__WHAT TO PRODUCE__:
Return all lines of the records that contain the word "PDFReader".

+++

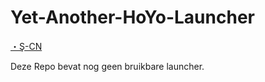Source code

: # Yet-Another-HoYo-Launcher

[・Ş-CN](/Docs/md/i18n/zh-CN/README.md)

Deze Repo bevat nog geen bruikbare launcher.
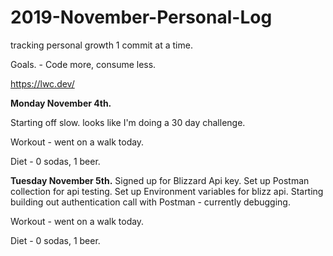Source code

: # 2019-November-Personal-Log
tracking personal growth 1 commit at a time.

Goals. - Code more, consume less.


https://lwc.dev/


**Monday November 4th.**

  Starting off slow. looks like I'm doing a 30 day challenge.

 Workout - went on a walk today.

 Diet - 0 sodas, 1 beer.
  
**Tuesday November 5th.**
   Signed up for Blizzard Api key.
   Set up Postman collection for api testing.
   Set up Environment variables for blizz api.
   Starting building out authentication call with Postman - currently debugging.
   
 Workout - went on a walk today.

 Diet - 0 sodas, 1 beer.

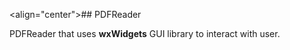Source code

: <align="center">## PDFReader</align>
<p>
PDFReader that uses <strong>wxWidgets</strong> GUI library to interact with user.
</p>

+++

__SOLUTION FOR THIS PROBLEM__:
: <align="center">## PDFReader</align>
PDFReader that uses <strong>wxWidgets</strong> GUI library to interact with user.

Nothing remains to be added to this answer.